- _PROBLEM STATEMENT_
In the entries below, identify every line with the string "technical" and copy it.
++++ MATERIAL FOR THIS TASK ++++
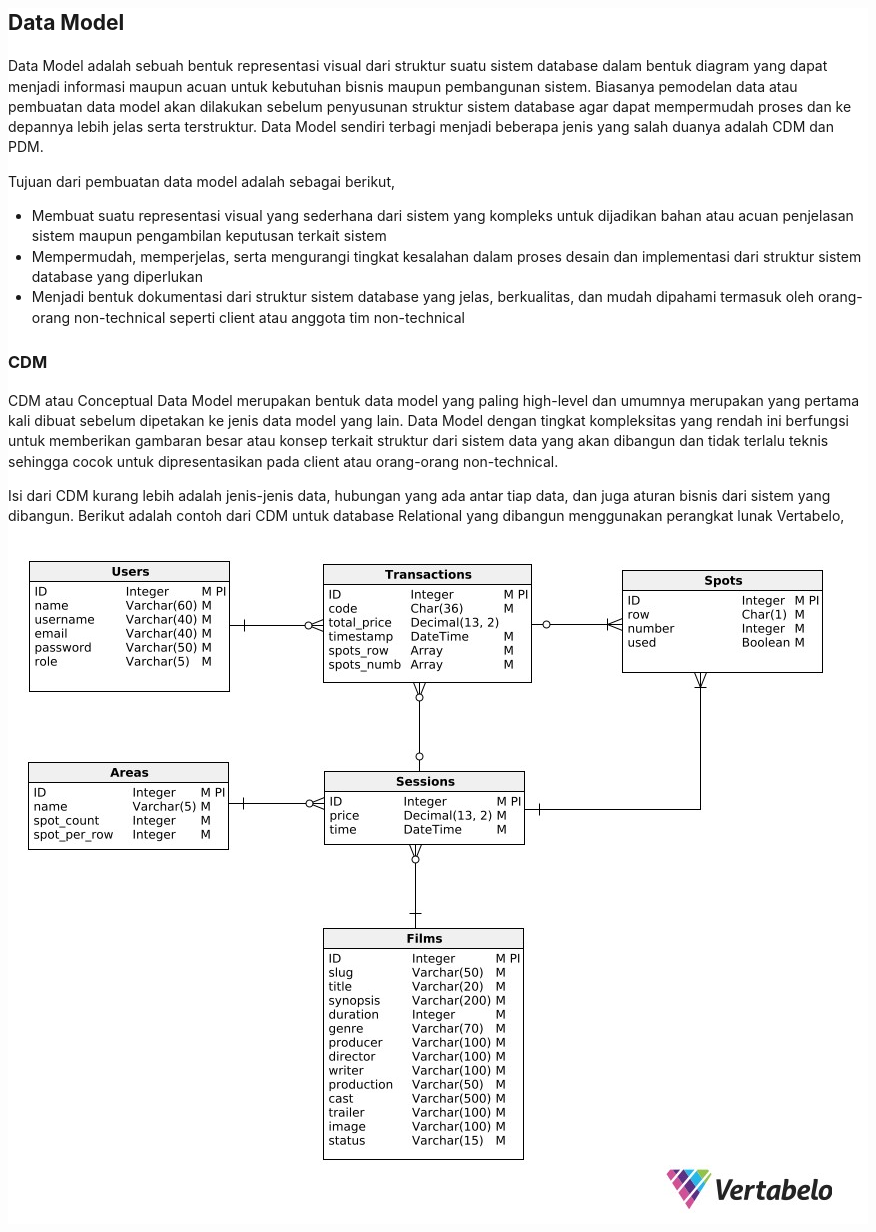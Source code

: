 ## Data Model

Data Model adalah sebuah bentuk representasi visual dari struktur suatu sistem database dalam bentuk diagram yang dapat menjadi informasi maupun acuan untuk kebutuhan bisnis maupun pembangunan sistem. Biasanya pemodelan data atau pembuatan data model akan dilakukan sebelum penyusunan struktur sistem database agar dapat mempermudah proses dan ke depannya lebih jelas serta terstruktur. Data Model sendiri terbagi menjadi beberapa jenis yang salah duanya adalah CDM dan PDM.

Tujuan dari pembuatan data model adalah sebagai berikut,

- Membuat suatu representasi visual yang sederhana dari sistem yang kompleks untuk dijadikan bahan atau acuan penjelasan sistem maupun pengambilan keputusan terkait sistem
- Mempermudah, memperjelas, serta mengurangi tingkat kesalahan dalam proses desain dan implementasi dari struktur sistem database yang diperlukan
- Menjadi bentuk dokumentasi dari struktur sistem database yang jelas, berkualitas, dan mudah dipahami termasuk oleh orang-orang non-technical seperti client atau anggota tim non-technical

### CDM

CDM atau Conceptual Data Model merupakan bentuk data model yang paling high-level dan umumnya merupakan yang pertama kali dibuat sebelum dipetakan ke jenis data model yang lain. Data Model dengan tingkat kompleksitas yang rendah ini berfungsi untuk memberikan gambaran besar atau konsep terkait struktur dari sistem data yang akan dibangun dan tidak terlalu teknis sehingga cocok untuk dipresentasikan pada client atau orang-orang non-technical.

Isi dari CDM kurang lebih adalah jenis-jenis data, hubungan yang ada antar tiap data, dan juga aturan bisnis dari sistem yang dibangun. Berikut adalah contoh dari CDM untuk database Relational yang dibangun menggunakan perangkat lunak Vertabelo,

![Contoh CDM](image/Materi_2-Database/1708081423573.png)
++++
- _RESPONSE_
- Menjadi bentuk dokumentasi dari struktur sistem database yang jelas, berkualitas, dan mudah dipahami termasuk oleh orang-orang non-technical seperti client atau anggota tim non-technical
CDM atau Conceptual Data Model merupakan bentuk data model yang paling high-level dan umumnya merupakan yang pertama kali dibuat sebelum dipetakan ke jenis data model yang lain. Data Model dengan tingkat kompleksitas yang rendah ini berfungsi untuk memberikan gambaran besar atau konsep terkait struktur dari sistem data yang akan dibangun dan tidak terlalu teknis sehingga cocok untuk dipresentasikan pada client atau orang-orang non-technical.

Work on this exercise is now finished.